建物の貸借の媒介を行う宅地建物取引業者が、その取引の相手方(宅地建物取引業者ではない)に対して行った次の発言内容のうち、宅地建物取引業法の規定に違反しないものはどれか。なお、この問において「重要事項説明」とは同法第35条の規定に基づく重要事項の説明をいい、「重要事項説明書」とは同条の規定により交付すべき書面をいうものとする。
平成26年試験 問36
  1. 重要事項説明のため、明日お宅にお伺いする当社の者は、宅地建物取引士ではありませんが、当社の最高責任者である代表取締役ですので、重要事項説明をする者として問題ございません。
  2. この物件の契約条件につきましては、お手元のチラシに詳しく書いてありますので、重要事項説明は、内容が重複するため省略させていただきます。ただ、重要事項説明書の交付は、法律上の義務ですので、入居後、郵便受けに入れておきます。
  3. この物件の担当である宅地建物取引士が急用のため対応できなくなりましたが、せっかくお越しいただきましたので、重要事項説明書にある宅地建物取引士欄を訂正の上、宅地建物取引士である私が記名をし、代わりに重要事項説明をさせていただきます。私の宅地建物取引士証をお見せします。
  4. この物件は人気物件ですので、申込みをいただいた時点で契約成立とさせていただきます。
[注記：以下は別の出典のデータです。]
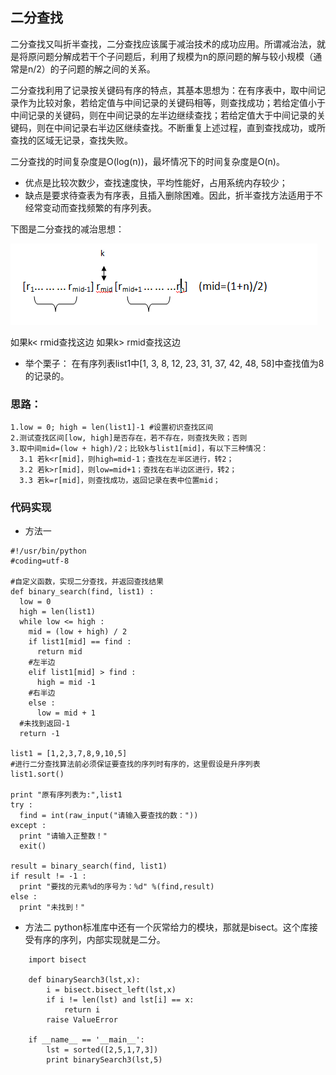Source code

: ## 二分查找
二分查找又叫折半查找，二分查找应该属于减治技术的成功应用。所谓减治法，就是将原问题分解成若干个子问题后，利用了规模为n的原问题的解与较小规模（通常是n/2）的子问题的解之间的关系。

二分查找利用了记录按关键码有序的特点，其基本思想为：在有序表中，取中间记录作为比较对象，若给定值与中间记录的关键码相等，则查找成功；若给定值小于中间记录的关键码，则在中间记录的左半边继续查找；若给定值大于中间记录的关键码，则在中间记录右半边区继续查找。不断重复上述过程，直到查找成功，或所查找的区域无记录，查找失败。

二分查找的时间复杂度是O(log(n))，最坏情况下的时间复杂度是O(n)。

* 优点是比较次数少，查找速度快，平均性能好，占用系统内存较少；
* 缺点是要求待查表为有序表，且插入删除困难。因此，折半查找方法适用于不经常变动而查找频繁的有序列表。


下图是二分查找的减治思想：


![查找](https://github.com/rickyyangrui/Daily-Practice-For-Python/blob/master/%E5%89%91%E6%8C%87offer/%E4%BA%8C%E5%88%86%E6%9F%A5%E6%89%BE/%E5%87%8F%E6%B2%BB.png)

如果k< rmid查找这边 如果k> rmid查找这边

* 举个栗子：
在有序列表list1中[1, 3, 8, 12, 23, 31, 37, 42, 48, 58]中查找值为8的记录的。

### 思路：
```
1.low = 0; high = len(list1]-1 #设置初识查找区间
2.测试查找区间[low, high]是否存在，若不存在，则查找失败；否则
3.取中间mid=(low + high)/2；比较k与list1[mid]，有以下三种情况：
  3.1 若k<r[mid]，则high=mid-1；查找在左半区进行，转2；
  3.2 若k>r[mid]，则low=mid+1；查找在右半边区进行，转2；
  3.3 若k=r[mid]，则查找成功，返回记录在表中位置mid；
```

### 代码实现
* 方法一
```
#!/usr/bin/python
#coding=utf-8

#自定义函数，实现二分查找，并返回查找结果
def binary_search(find, list1) :
  low = 0
  high = len(list1)
  while low <= high :
    mid = (low + high) / 2
    if list1[mid] == find :
      return mid
    #左半边
    elif list1[mid] > find :
      high = mid -1
    #右半边
    else :
      low = mid + 1
  #未找到返回-1
  return -1

list1 = [1,2,3,7,8,9,10,5]
#进行二分查找算法前必须保证要查找的序列时有序的，这里假设是升序列表
list1.sort()

print "原有序列表为:",list1
try :
  find = int(raw_input("请输入要查找的数："))
except :
  print "请输入正整数！"
  exit()

result = binary_search(find, list1)
if result != -1 :
  print "要找的元素%d的序号为：%d" %(find,result)
else :
  print "未找到！"
```

* 方法二
python标准库中还有一个灰常给力的模块，那就是bisect。这个库接受有序的序列，内部实现就是二分。
```
    import bisect

    def binarySearch3(lst,x):
        i = bisect.bisect_left(lst,x)
        if i != len(lst) and lst[i] == x:
            return i
        raise ValueError

    if __name__ == '__main__':
        lst = sorted([2,5,1,7,3])
        print binarySearch3(lst,5)
```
後日、重要事項説明書を兼ねた契約書を送付いたしますので、署名押印の上、返送していただければ、手続は全て完了いたします。

正解 3

問題難易度
肢15.4%
肢24.8%
肢387.3%
肢42.5%

解説

  1. 違反する。買主や借主に対する重要事項説明は、宅地建物取引士にしかできない業務です。よって、無資格者が行うと宅建業法に違反します。
  2. 違反する。宅地建物取引業者による重要事項説明書の交付と説明は法によって義務付けられています。よって、説明を省略している本肢の事例は宅建業法違反となります。また重要事項説明書の交付と説明は、契約の成立前に行う必要がありますから、入居後(契約後)に郵便受けに入れておく行為は許されません。よって、この点でも宅建業法に違反しています。
  3. [違反しない]。重要事項の説明は、宅地建物取引士であれば誰でも行うことができます。物件を担当した宅地建物取引士や、宅建業者名簿に記載された専任の宅地建物取引士である必要はありません。よって、違反行為ではありません。
  4. 違反する。重要事項の説明は、契約の成立前に書面を交付して行う必要があります。契約後に重要事項説明書を送付するのでは遅すぎます。また、重要事項説明書と契約書を兼ねることもできません。よって、本肢の事例は宅建業法に違反します。
したがって正しい記述は[3]です。